Limitations & Future Work

  • Only 14 deterministic math tasks are covered, excluding complex math reasoning or non-mathematical domains.
  • Token efficiency normalization depends on global max/min values in the evaluation set, which may be affected by outliers.
  • Specific patterns of overthinking (e.g., proportions of error accumulation vs. self-contradiction) were not analyzed.
  • How to train reasoning models that are both accurate and efficient remains unexplored.
  • vs. ThoughtTerminator/Self-Braking: These works propose strategies to mitigate overthinking, whereas ours provides a metric to quantify it—measurement is a prerequisite for intervention.
  • vs.
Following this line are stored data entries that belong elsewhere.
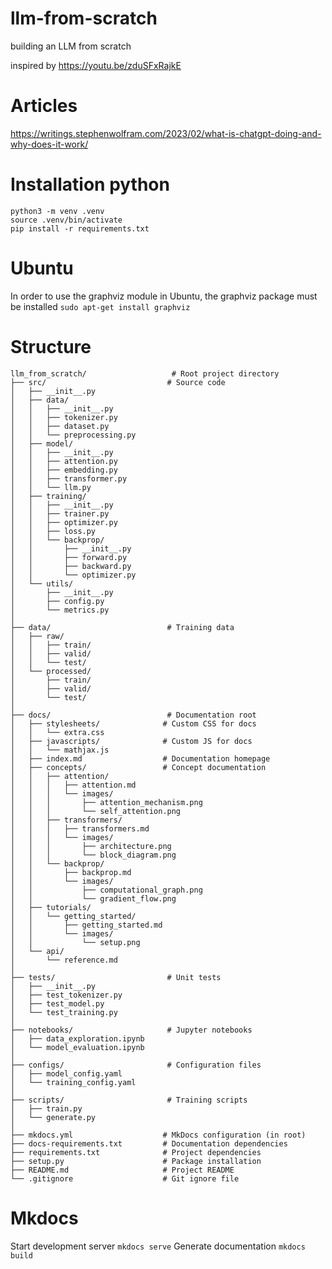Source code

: # llm-from-scratch
building an LLM from scratch

inspired by
https://youtu.be/zduSFxRajkE

# Articles
https://writings.stephenwolfram.com/2023/02/what-is-chatgpt-doing-and-why-does-it-work/


# Installation python
```
python3 -m venv .venv
source .venv/bin/activate
pip install -r requirements.txt
```
# Ubuntu
In order to use the graphviz module in Ubuntu, the graphviz package must be installed
```sudo apt-get install graphviz```

# Structure
```
llm_from_scratch/                   # Root project directory
├── src/                           # Source code
│   ├── __init__.py
│   ├── data/
│   │   ├── __init__.py
│   │   ├── tokenizer.py
│   │   ├── dataset.py
│   │   └── preprocessing.py
│   ├── model/
│   │   ├── __init__.py
│   │   ├── attention.py
│   │   ├── embedding.py
│   │   ├── transformer.py
│   │   └── llm.py
│   ├── training/
│   │   ├── __init__.py
│   │   ├── trainer.py
│   │   ├── optimizer.py
│   │   ├── loss.py
│   │   └── backprop/
│   │       ├── __init__.py
│   │       ├── forward.py
│   │       ├── backward.py
│   │       └── optimizer.py
│   └── utils/
│       ├── __init__.py
│       ├── config.py
│       └── metrics.py
│
├── data/                          # Training data
│   ├── raw/
│   │   ├── train/
│   │   ├── valid/
│   │   └── test/
│   └── processed/
│       ├── train/
│       ├── valid/
│       └── test/
│
├── docs/                          # Documentation root
│   ├── stylesheets/              # Custom CSS for docs
│   │   └── extra.css
│   ├── javascripts/              # Custom JS for docs
│   │   └── mathjax.js
│   ├── index.md                  # Documentation homepage
│   ├── concepts/                 # Concept documentation
│   │   ├── attention/
│   │   │   ├── attention.md
│   │   │   └── images/
│   │   │       ├── attention_mechanism.png
│   │   │       └── self_attention.png
│   │   ├── transformers/
│   │   │   ├── transformers.md
│   │   │   └── images/
│   │   │       ├── architecture.png
│   │   │       └── block_diagram.png
│   │   └── backprop/
│   │       ├── backprop.md
│   │       └── images/
│   │           ├── computational_graph.png
│   │           └── gradient_flow.png
│   ├── tutorials/
│   │   └── getting_started/
│   │       ├── getting_started.md
│   │       └── images/
│   │           └── setup.png
│   └── api/
│       └── reference.md
│
├── tests/                         # Unit tests
│   ├── __init__.py
│   ├── test_tokenizer.py
│   ├── test_model.py
│   └── test_training.py
│
├── notebooks/                     # Jupyter notebooks
│   ├── data_exploration.ipynb
│   └── model_evaluation.ipynb
│
├── configs/                       # Configuration files
│   ├── model_config.yaml
│   └── training_config.yaml
│
├── scripts/                       # Training scripts
│   ├── train.py
│   └── generate.py
│
├── mkdocs.yml                    # MkDocs configuration (in root)
├── docs-requirements.txt         # Documentation dependencies
├── requirements.txt              # Project dependencies
├── setup.py                      # Package installation
├── README.md                     # Project README
└── .gitignore                    # Git ignore file
```

# Mkdocs
Start development server ```mkdocs serve```
Generate documentation ```mkdocs build```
GSM8K/MATH Benchmarks: These benchmarks focus on accuracy, while ours supplements the efficiency dimension.
  • vs. Graph of Thoughts/LogicPuzzleRL: These methods enhance complex reasoning but do not address overthinking in basic operations.

Rating

  • Novelty: ⭐⭐⭐⭐ Overthinking Score is a novel and useful metric; the Basic Math Paradox is a significant discovery.
  • Experimental Thoroughness: ⭐⭐⭐⭐⭐ 53 models, quantization analysis, budget constraints, and dynamic generation make it large-scale and comprehensive.
  • Writing Quality: ⭐⭐⭐⭐ Formal definitions are rigorous, and experimental descriptions are clear.
  • Value: ⭐⭐⭐⭐⭐ Provides standardized tools and profound insights for the efficiency evaluation of reasoning models.